# Task to carry out
The records below are to be restated word for word; their pictures are not.
(Dataset records begins)
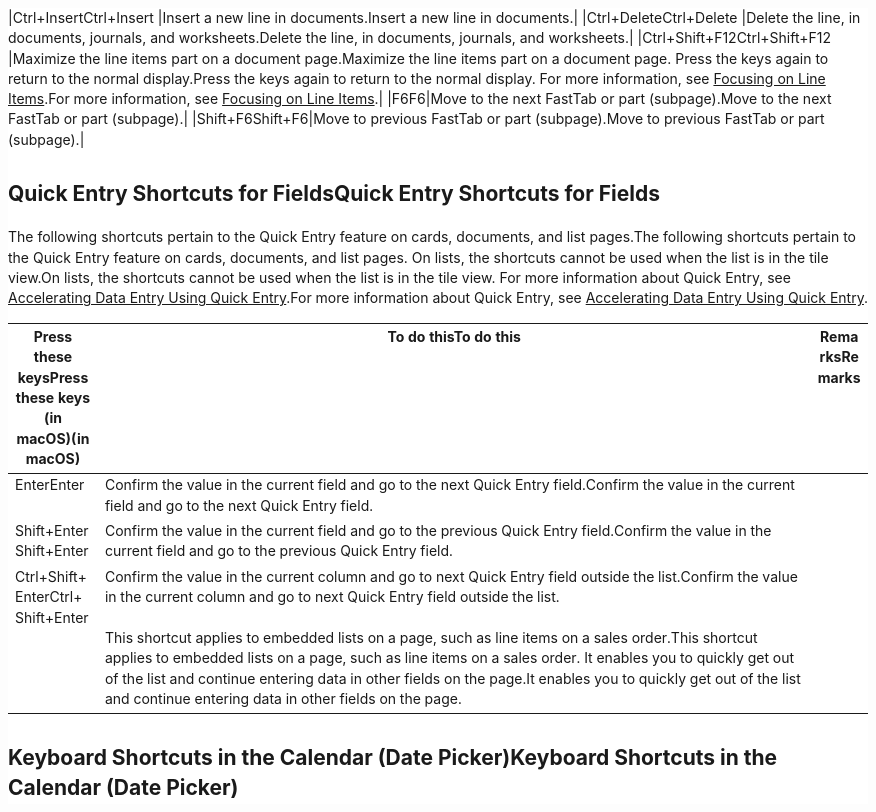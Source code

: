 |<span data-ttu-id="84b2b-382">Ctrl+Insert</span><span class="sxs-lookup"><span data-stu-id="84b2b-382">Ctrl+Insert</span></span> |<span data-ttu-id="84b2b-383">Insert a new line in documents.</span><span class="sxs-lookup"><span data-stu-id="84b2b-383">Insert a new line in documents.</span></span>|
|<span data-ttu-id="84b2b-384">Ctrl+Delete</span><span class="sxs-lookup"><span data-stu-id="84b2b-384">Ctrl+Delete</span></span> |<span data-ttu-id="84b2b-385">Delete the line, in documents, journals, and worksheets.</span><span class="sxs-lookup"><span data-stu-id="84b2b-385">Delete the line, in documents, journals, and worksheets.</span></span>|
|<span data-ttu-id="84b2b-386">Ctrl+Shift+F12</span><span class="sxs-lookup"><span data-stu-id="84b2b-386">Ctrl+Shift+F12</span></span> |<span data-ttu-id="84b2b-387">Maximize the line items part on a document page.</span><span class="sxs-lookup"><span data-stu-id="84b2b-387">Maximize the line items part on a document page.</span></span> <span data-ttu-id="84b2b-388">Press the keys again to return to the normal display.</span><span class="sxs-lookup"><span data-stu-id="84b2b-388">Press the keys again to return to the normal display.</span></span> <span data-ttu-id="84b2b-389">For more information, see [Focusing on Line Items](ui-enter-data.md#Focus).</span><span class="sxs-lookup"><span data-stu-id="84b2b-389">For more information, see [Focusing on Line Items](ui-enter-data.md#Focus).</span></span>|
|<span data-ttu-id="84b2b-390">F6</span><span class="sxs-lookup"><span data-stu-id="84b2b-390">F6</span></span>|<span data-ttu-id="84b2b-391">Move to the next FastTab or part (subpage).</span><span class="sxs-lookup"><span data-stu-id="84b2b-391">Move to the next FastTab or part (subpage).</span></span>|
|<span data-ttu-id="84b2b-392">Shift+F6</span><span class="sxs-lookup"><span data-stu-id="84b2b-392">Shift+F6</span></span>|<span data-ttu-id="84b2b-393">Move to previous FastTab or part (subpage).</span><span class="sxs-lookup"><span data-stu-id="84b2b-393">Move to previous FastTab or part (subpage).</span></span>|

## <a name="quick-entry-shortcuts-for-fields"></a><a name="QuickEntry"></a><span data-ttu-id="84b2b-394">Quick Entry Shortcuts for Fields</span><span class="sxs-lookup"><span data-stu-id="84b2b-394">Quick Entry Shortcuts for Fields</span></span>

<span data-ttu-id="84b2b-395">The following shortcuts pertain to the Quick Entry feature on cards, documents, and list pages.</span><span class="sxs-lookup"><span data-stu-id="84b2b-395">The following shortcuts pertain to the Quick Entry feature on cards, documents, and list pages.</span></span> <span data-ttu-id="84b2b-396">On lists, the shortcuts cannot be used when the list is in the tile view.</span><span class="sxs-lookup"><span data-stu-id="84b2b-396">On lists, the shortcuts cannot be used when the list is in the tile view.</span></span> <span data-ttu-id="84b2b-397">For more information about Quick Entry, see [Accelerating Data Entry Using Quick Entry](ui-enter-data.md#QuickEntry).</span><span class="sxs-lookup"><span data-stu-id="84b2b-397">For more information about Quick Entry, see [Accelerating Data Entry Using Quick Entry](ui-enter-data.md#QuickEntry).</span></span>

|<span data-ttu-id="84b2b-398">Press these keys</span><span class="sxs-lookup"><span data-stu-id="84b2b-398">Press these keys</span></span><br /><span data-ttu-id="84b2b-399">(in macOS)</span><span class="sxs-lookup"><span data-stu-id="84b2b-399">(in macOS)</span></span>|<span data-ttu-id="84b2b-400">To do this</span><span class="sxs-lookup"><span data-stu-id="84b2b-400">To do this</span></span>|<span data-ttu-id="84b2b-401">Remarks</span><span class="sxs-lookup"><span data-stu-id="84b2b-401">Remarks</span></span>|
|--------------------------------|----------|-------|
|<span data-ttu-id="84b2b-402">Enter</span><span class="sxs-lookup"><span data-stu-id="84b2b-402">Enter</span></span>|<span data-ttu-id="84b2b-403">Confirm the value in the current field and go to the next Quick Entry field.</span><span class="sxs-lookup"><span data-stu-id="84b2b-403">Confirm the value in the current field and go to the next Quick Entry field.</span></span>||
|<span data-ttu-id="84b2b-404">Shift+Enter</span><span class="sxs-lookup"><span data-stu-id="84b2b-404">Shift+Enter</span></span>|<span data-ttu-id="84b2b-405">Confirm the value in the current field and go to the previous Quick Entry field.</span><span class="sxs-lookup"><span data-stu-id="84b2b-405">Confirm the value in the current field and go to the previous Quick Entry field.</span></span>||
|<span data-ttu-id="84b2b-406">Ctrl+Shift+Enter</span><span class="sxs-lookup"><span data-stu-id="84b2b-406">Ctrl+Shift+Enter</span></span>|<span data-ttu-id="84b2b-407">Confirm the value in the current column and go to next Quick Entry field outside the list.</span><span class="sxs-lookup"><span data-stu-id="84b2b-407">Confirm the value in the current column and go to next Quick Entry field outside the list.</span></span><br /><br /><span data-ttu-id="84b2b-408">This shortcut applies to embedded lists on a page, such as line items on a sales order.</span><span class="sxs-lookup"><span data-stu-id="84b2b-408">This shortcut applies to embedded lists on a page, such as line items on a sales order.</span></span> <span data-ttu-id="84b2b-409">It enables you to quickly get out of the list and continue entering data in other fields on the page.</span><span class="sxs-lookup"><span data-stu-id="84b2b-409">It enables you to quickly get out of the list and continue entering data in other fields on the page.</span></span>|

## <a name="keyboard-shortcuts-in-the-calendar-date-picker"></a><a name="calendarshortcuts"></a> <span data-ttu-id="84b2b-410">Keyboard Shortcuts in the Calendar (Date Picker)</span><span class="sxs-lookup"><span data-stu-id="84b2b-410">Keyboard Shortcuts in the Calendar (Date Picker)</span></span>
(Dataset records ends)
# Answer to this exercise
Source code

: |<span data-ttu-id="84b2b-382">Ctrl+Insert</span><span class="sxs-lookup"><span data-stu-id="84b2b-382">Ctrl+Insert</span></span> |<span data-ttu-id="84b2b-383">Insert a new line in documents.</span><span class="sxs-lookup"><span data-stu-id="84b2b-383">Insert a new line in documents.</span></span>|
|<span data-ttu-id="84b2b-384">Ctrl+Delete</span><span class="sxs-lookup"><span data-stu-id="84b2b-384">Ctrl+Delete</span></span> |<span data-ttu-id="84b2b-385">Delete the line, in documents, journals, and worksheets.</span><span class="sxs-lookup"><span data-stu-id="84b2b-385">Delete the line, in documents, journals, and worksheets.</span></span>|
|<span data-ttu-id="84b2b-386">Ctrl+Shift+F12</span><span class="sxs-lookup"><span data-stu-id="84b2b-386">Ctrl+Shift+F12</span></span> |<span data-ttu-id="84b2b-387">Maximize the line items part on a document page.</span><span class="sxs-lookup"><span data-stu-id="84b2b-387">Maximize the line items part on a document page.</span></span> <span data-ttu-id="84b2b-388">Press the keys again to return to the normal display.</span><span class="sxs-lookup"><span data-stu-id="84b2b-388">Press the keys again to return to the normal display.</span></span> <span data-ttu-id="84b2b-389">For more information, see [Focusing on Line Items](ui-enter-data.md#Focus).</span><span class="sxs-lookup"><span data-stu-id="84b2b-389">For more information, see [Focusing on Line Items](ui-enter-data.md#Focus).</span></span>|
|<span data-ttu-id="84b2b-390">F6</span><span class="sxs-lookup"><span data-stu-id="84b2b-390">F6</span></span>|<span data-ttu-id="84b2b-391">Move to the next FastTab or part (subpage).</span><span class="sxs-lookup"><span data-stu-id="84b2b-391">Move to the next FastTab or part (subpage).</span></span>|
|<span data-ttu-id="84b2b-392">Shift+F6</span><span class="sxs-lookup"><span data-stu-id="84b2b-392">Shift+F6</span></span>|<span data-ttu-id="84b2b-393">Move to previous FastTab or part (subpage).</span><span class="sxs-lookup"><span data-stu-id="84b2b-393">Move to previous FastTab or part (subpage).</span></span>|

## <a name="quick-entry-shortcuts-for-fields"></a><a name="QuickEntry"></a><span data-ttu-id="84b2b-394">Quick Entry Shortcuts for Fields</span><span class="sxs-lookup"><span data-stu-id="84b2b-394">Quick Entry Shortcuts for Fields</span></span>

<span data-ttu-id="84b2b-395">The following shortcuts pertain to the Quick Entry feature on cards, documents, and list pages.</span><span class="sxs-lookup"><span data-stu-id="84b2b-395">The following shortcuts pertain to the Quick Entry feature on cards, documents, and list pages.</span></span> <span data-ttu-id="84b2b-396">On lists, the shortcuts cannot be used when the list is in the tile view.</span><span class="sxs-lookup"><span data-stu-id="84b2b-396">On lists, the shortcuts cannot be used when the list is in the tile view.</span></span> <span data-ttu-id="84b2b-397">For more information about Quick Entry, see [Accelerating Data Entry Using Quick Entry](ui-enter-data.md#QuickEntry).</span><span class="sxs-lookup"><span data-stu-id="84b2b-397">For more information about Quick Entry, see [Accelerating Data Entry Using Quick Entry](ui-enter-data.md#QuickEntry).</span></span>

|<span data-ttu-id="84b2b-398">Press these keys</span><span class="sxs-lookup"><span data-stu-id="84b2b-398">Press these keys</span></span><br /><span data-ttu-id="84b2b-399">(in macOS)</span><span class="sxs-lookup"><span data-stu-id="84b2b-399">(in macOS)</span></span>|<span data-ttu-id="84b2b-400">To do this</span><span class="sxs-lookup"><span data-stu-id="84b2b-400">To do this</span></span>|<span data-ttu-id="84b2b-401">Remarks</span><span class="sxs-lookup"><span data-stu-id="84b2b-401">Remarks</span></span>|
|--------------------------------|----------|-------|
|<span data-ttu-id="84b2b-402">Enter</span><span class="sxs-lookup"><span data-stu-id="84b2b-402">Enter</span></span>|<span data-ttu-id="84b2b-403">Confirm the value in the current field and go to the next Quick Entry field.</span><span class="sxs-lookup"><span data-stu-id="84b2b-403">Confirm the value in the current field and go to the next Quick Entry field.</span></span>||
|<span data-ttu-id="84b2b-404">Shift+Enter</span><span class="sxs-lookup"><span data-stu-id="84b2b-404">Shift+Enter</span></span>|<span data-ttu-id="84b2b-405">Confirm the value in the current field and go to the previous Quick Entry field.</span><span class="sxs-lookup"><span data-stu-id="84b2b-405">Confirm the value in the current field and go to the previous Quick Entry field.</span></span>||
|<span data-ttu-id="84b2b-406">Ctrl+Shift+Enter</span><span class="sxs-lookup"><span data-stu-id="84b2b-406">Ctrl+Shift+Enter</span></span>|<span data-ttu-id="84b2b-407">Confirm the value in the current column and go to next Quick Entry field outside the list.</span><span class="sxs-lookup"><span data-stu-id="84b2b-407">Confirm the value in the current column and go to next Quick Entry field outside the list.</span></span><br /><br /><span data-ttu-id="84b2b-408">This shortcut applies to embedded lists on a page, such as line items on a sales order.</span><span class="sxs-lookup"><span data-stu-id="84b2b-408">This shortcut applies to embedded lists on a page, such as line items on a sales order.</span></span> <span data-ttu-id="84b2b-409">It enables you to quickly get out of the list and continue entering data in other fields on the page.</span><span class="sxs-lookup"><span data-stu-id="84b2b-409">It enables you to quickly get out of the list and continue entering data in other fields on the page.</span></span>|

## <a name="keyboard-shortcuts-in-the-calendar-date-picker"></a><a name="calendarshortcuts"></a> <span data-ttu-id="84b2b-410">Keyboard Shortcuts in the Calendar (Date Picker)</span><span class="sxs-lookup"><span data-stu-id="84b2b-410">Keyboard Shortcuts in the Calendar (Date Picker)</span></span>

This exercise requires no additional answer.